=== Records for the exercise ===

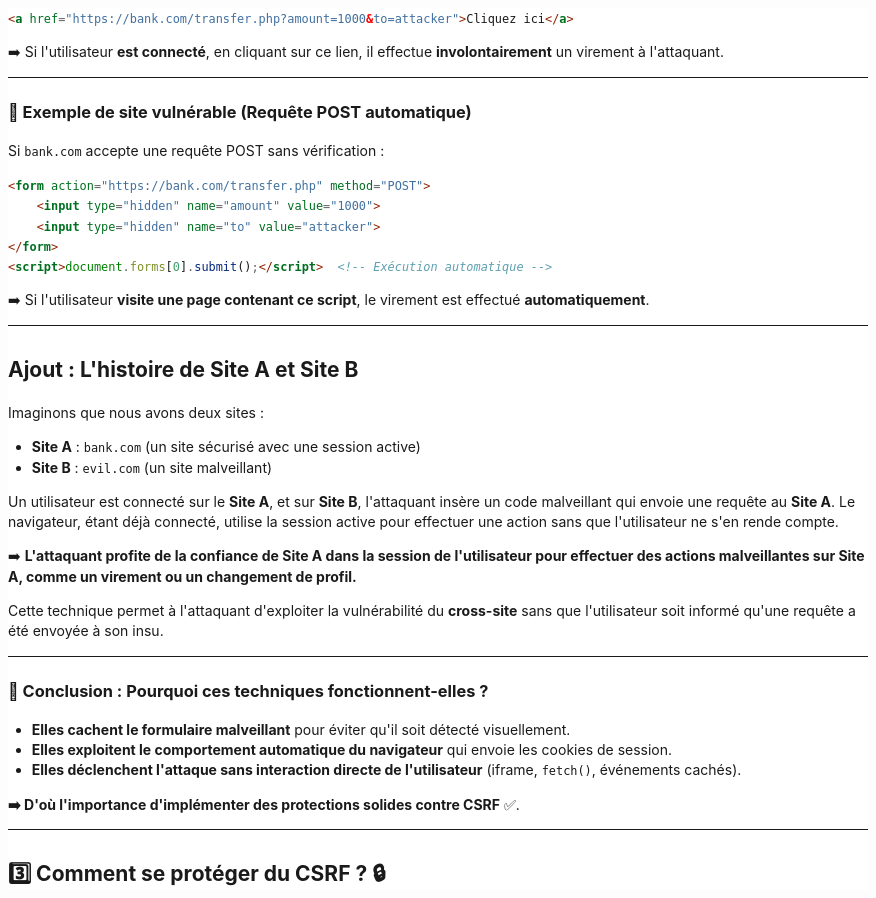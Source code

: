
 ```html
<a href="https://bank.com/transfer.php?amount=1000&to=attacker">Cliquez ici</a>
```

➡️ Si l'utilisateur **est connecté**, en cliquant sur ce lien, il effectue **involontairement** un virement à l'attaquant.

---

### **📌 Exemple de site vulnérable (Requête POST automatique)**  
Si `bank.com` accepte une requête POST sans vérification :

```html
<form action="https://bank.com/transfer.php" method="POST">
    <input type="hidden" name="amount" value="1000">
    <input type="hidden" name="to" value="attacker">
</form>
<script>document.forms[0].submit();</script>  <!-- Exécution automatique -->
```

➡️ Si l'utilisateur **visite une page contenant ce script**, le virement est effectué **automatiquement**.

---

## **Ajout : L'histoire de Site A et Site B**

Imaginons que nous avons deux sites :  
- **Site A** : `bank.com` (un site sécurisé avec une session active)  
- **Site B** : `evil.com` (un site malveillant)

Un utilisateur est connecté sur le **Site A**, et sur **Site B**, l'attaquant insère un code malveillant qui envoie une requête au **Site A**. Le navigateur, étant déjà connecté, utilise la session active pour effectuer une action sans que l'utilisateur ne s'en rende compte.

➡️ **L'attaquant profite de la confiance de Site A dans la session de l'utilisateur pour effectuer des actions malveillantes sur Site A, comme un virement ou un changement de profil.**

Cette technique permet à l'attaquant d'exploiter la vulnérabilité du **cross-site** sans que l'utilisateur soit informé qu'une requête a été envoyée à son insu.

---

### **📌 Conclusion : Pourquoi ces techniques fonctionnent-elles ?**
- **Elles cachent le formulaire malveillant** pour éviter qu'il soit détecté visuellement.  
- **Elles exploitent le comportement automatique du navigateur** qui envoie les cookies de session.  
- **Elles déclenchent l'attaque sans interaction directe de l'utilisateur** (iframe, `fetch()`, événements cachés).  

**➡️ D'où l'importance d'implémenter des protections solides contre CSRF** ✅.

---

## **3️⃣ Comment se protéger du CSRF ?** 🔒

===

### Task
Output, and output only, the lines from the one containing "Cette technique permet" through the last line of the data above.

### Expected answer
Cette technique permet à l'attaquant d'exploiter la vulnérabilité du **cross-site** sans que l'utilisateur soit informé qu'une requête a été envoyée à son insu.

---

### **📌 Conclusion : Pourquoi ces techniques fonctionnent-elles ?**
- **Elles cachent le formulaire malveillant** pour éviter qu'il soit détecté visuellement.  
- **Elles exploitent le comportement automatique du navigateur** qui envoie les cookies de session.  
- **Elles déclenchent l'attaque sans interaction directe de l'utilisateur** (iframe, `fetch()`, événements cachés).  

**➡️ D'où l'importance d'implémenter des protections solides contre CSRF** ✅.

---

## **3️⃣ Comment se protéger du CSRF ?** 🔒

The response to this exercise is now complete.